In Strange Adventures, an out of continuity “Black Label” series, Adam is back on Earth following the defeat of the brutal Pyykt army. He’s promoting a memoir he’s written about his life and this experience with his wife, Alanna, serving as Adam’s handler. During a book signing, a man accosts Adam shouting that the supposed hero is actually a perpetrator of genocide. Days later, this man is found dead from a laser blast that matches the Rannian weapons Adam carries. An investigation needs to happen, and Batman looks for a neutral party finding one in Mister Terrific. Terrific, aka Mike Holt, is a highly brilliant inventor and businessman who conducts his investigation with cold precision. Alanna is immediately hostile while Adam is passive, hinting that he isn’t guilty of the crime.

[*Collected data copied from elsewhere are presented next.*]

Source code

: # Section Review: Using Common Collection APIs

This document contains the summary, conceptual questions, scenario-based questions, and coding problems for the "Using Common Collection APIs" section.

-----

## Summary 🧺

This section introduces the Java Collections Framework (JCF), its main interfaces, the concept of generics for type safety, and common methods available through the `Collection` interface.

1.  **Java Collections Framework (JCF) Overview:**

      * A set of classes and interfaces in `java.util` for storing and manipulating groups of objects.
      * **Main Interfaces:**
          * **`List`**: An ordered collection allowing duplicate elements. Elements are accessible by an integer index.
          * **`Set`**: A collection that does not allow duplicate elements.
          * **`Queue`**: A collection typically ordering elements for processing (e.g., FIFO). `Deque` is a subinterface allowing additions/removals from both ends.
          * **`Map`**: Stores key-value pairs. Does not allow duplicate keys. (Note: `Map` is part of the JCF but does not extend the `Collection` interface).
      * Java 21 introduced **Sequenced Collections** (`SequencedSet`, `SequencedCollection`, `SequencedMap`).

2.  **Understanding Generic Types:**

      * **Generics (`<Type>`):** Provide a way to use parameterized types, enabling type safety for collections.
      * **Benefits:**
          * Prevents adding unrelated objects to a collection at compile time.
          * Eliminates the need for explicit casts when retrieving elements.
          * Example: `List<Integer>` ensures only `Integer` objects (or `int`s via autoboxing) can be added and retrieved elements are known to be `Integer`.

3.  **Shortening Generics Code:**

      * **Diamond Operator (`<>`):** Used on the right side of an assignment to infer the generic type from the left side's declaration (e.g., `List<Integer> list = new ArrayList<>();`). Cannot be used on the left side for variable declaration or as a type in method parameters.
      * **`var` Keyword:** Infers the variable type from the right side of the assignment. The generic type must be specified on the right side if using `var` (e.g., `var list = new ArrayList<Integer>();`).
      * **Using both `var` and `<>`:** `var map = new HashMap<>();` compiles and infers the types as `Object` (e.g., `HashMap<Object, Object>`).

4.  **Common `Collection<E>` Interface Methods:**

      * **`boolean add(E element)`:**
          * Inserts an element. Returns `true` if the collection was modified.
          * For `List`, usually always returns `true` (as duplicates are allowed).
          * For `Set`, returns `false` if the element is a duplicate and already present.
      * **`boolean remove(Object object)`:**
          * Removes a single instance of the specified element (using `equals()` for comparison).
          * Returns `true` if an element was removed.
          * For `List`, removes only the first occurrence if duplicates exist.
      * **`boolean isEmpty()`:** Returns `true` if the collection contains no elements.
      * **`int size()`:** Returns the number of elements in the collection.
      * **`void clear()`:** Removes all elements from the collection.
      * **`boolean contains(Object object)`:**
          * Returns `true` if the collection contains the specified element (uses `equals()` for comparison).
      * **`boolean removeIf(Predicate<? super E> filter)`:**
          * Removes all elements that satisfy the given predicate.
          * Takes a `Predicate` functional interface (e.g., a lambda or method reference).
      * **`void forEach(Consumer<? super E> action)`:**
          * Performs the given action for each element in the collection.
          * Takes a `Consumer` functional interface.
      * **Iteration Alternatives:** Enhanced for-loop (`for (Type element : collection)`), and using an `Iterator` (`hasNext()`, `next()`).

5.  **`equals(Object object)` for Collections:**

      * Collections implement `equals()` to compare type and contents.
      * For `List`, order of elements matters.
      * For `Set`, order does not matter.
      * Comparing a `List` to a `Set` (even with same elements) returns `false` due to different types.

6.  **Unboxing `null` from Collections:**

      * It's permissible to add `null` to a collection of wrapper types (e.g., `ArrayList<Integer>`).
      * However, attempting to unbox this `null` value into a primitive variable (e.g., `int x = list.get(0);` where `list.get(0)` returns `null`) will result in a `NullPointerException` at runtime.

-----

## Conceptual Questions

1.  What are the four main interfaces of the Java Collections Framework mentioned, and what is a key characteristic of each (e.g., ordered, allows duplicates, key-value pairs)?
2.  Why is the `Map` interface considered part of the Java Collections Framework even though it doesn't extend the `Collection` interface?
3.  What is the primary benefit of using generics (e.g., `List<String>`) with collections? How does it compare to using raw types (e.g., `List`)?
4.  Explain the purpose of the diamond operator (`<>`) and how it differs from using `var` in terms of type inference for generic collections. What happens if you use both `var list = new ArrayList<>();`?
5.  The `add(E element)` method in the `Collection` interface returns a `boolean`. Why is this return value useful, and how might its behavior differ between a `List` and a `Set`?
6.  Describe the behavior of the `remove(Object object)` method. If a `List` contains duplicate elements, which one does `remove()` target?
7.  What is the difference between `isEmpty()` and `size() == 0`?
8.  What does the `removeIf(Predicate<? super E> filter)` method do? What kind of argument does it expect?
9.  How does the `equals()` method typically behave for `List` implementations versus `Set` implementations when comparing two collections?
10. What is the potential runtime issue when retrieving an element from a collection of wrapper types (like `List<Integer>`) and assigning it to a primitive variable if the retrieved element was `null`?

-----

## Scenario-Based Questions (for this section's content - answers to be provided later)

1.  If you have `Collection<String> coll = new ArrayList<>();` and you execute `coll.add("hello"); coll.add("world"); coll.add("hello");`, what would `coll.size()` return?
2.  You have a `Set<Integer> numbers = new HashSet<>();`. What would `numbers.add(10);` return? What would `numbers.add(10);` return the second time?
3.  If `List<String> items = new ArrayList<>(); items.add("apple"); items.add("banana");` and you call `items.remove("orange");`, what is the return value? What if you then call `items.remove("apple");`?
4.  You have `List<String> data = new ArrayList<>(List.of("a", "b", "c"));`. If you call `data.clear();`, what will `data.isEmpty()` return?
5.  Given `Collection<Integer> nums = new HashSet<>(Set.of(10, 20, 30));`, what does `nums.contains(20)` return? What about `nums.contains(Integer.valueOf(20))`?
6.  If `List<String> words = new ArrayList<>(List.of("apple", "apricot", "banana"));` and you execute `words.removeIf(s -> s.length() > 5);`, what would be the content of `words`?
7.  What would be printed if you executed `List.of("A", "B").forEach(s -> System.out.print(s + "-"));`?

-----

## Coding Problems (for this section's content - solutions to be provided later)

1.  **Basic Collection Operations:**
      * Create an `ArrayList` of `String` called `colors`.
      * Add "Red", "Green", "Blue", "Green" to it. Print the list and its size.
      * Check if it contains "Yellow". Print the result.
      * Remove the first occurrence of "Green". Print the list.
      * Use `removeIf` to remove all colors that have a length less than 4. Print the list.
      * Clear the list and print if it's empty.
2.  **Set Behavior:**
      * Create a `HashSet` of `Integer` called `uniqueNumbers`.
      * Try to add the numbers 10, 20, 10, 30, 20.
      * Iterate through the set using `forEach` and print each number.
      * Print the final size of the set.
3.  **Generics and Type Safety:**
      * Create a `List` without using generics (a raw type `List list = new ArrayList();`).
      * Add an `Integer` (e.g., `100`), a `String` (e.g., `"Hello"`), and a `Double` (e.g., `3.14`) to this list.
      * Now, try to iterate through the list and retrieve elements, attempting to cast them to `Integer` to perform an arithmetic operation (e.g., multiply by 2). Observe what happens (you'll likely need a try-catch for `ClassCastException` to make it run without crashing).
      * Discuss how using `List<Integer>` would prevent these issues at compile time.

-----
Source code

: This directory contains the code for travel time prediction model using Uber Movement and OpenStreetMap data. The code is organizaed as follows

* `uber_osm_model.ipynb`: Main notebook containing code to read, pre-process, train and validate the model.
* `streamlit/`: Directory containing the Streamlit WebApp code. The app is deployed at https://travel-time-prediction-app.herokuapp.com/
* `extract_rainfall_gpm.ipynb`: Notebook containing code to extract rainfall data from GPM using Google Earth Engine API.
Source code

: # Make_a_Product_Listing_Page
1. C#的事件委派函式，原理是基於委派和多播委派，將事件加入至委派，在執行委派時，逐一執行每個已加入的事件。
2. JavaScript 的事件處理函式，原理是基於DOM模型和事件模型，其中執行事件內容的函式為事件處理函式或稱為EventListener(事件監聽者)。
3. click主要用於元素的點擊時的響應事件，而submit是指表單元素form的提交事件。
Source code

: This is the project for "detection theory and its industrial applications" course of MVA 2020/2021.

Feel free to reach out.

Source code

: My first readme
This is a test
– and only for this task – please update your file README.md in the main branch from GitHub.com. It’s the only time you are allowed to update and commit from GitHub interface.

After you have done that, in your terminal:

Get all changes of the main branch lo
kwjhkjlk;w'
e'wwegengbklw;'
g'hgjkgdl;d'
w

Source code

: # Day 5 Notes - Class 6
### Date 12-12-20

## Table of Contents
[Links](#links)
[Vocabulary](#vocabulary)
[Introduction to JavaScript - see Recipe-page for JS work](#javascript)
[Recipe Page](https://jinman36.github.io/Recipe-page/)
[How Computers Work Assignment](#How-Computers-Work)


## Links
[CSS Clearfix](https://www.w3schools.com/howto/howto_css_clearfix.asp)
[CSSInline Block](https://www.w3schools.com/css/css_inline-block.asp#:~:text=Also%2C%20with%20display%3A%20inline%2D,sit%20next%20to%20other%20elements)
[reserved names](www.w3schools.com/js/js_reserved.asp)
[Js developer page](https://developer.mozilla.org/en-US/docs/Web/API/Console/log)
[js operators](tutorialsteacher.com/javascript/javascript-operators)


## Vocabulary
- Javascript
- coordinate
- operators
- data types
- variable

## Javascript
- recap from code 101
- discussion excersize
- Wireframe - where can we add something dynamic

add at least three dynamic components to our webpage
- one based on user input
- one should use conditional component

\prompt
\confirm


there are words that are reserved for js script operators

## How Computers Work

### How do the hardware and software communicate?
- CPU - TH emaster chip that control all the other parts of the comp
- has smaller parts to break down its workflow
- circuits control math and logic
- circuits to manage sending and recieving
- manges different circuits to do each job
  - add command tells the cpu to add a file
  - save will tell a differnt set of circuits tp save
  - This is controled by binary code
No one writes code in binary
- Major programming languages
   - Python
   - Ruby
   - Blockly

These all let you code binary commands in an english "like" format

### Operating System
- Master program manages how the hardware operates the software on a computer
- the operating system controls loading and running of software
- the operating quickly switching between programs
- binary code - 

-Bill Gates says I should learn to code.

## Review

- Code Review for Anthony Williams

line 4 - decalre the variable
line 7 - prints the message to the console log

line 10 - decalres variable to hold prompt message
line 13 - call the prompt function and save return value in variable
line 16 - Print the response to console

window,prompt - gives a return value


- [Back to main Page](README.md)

It is completely ridiculous when you start to peel back the layers of what this whole story is about. Strange Adventures came out of Tom King getting upset that people on Twitter have said it is terrible he served as a CIA operative in Iraq. These people are correct; the United States’ presence in Iraq was predicated on lies and helped to further destabilize a region the Western world just continues to decimate as the decades roll by. He also is adamant about commenting on “post-truth” and the Trumpian shift in politics. At one point, Alanna even cuts a deal with Trump. While I hate the fascists that seem to have growing power in America to the point my honest feelings about them would get me TOS’ed here, I think it’s lazy writing to lean on such prominent figures of ridicule. I appreciate more thoughtful writing, something King is skilled at pretending to give audiences.

What’s very lazy here is that King is totally stuck regurgitating the same narratives at this point. The story always hinges on one narrative that is a lie, and the truth eventually comes out. You see this in Mister Miracle, Heroes in Crisis, Rorschach, on and on. For me, the catch here is that King isn’t a critic of the CIA; instead, he firmly upholds the broken neoliberal ideology that has seen the ruin of many countries under the hands of his former (?) employer. Strange Adventures wants to critique Adam Strange’s false hero narrative and reveal that his enemies are evil and deserve to die. The problem is that Adam was put in a position where he had to work alongside them. There’s never any depth given to the Pyykt; they are literally faceless enemies. 

My annoyance with most comics journalism out there about King’s work is that it takes such a surface-level approach. If they dislike the books, it’s merely centered on the treatment of popular characters rather than fundamental in-depth analysis of his work. Yet, anything you find going a bit deeper is full of praise, buying into the neoliberal conceits of King’s philosophy. If anything, the reaction to the presence of a propagandist in comics is a continued reflection of the shallow nature of the medium, at least within the borders of the United States. King is a writer I will read everything from because he is a peek behind the curtain of American media at the end of the day. Superhero media is ultimately imperialist propaganda, purporting warped views of superiority and identity. Of course, this means reading King is essential, but exploring what he is saying through his work is vital.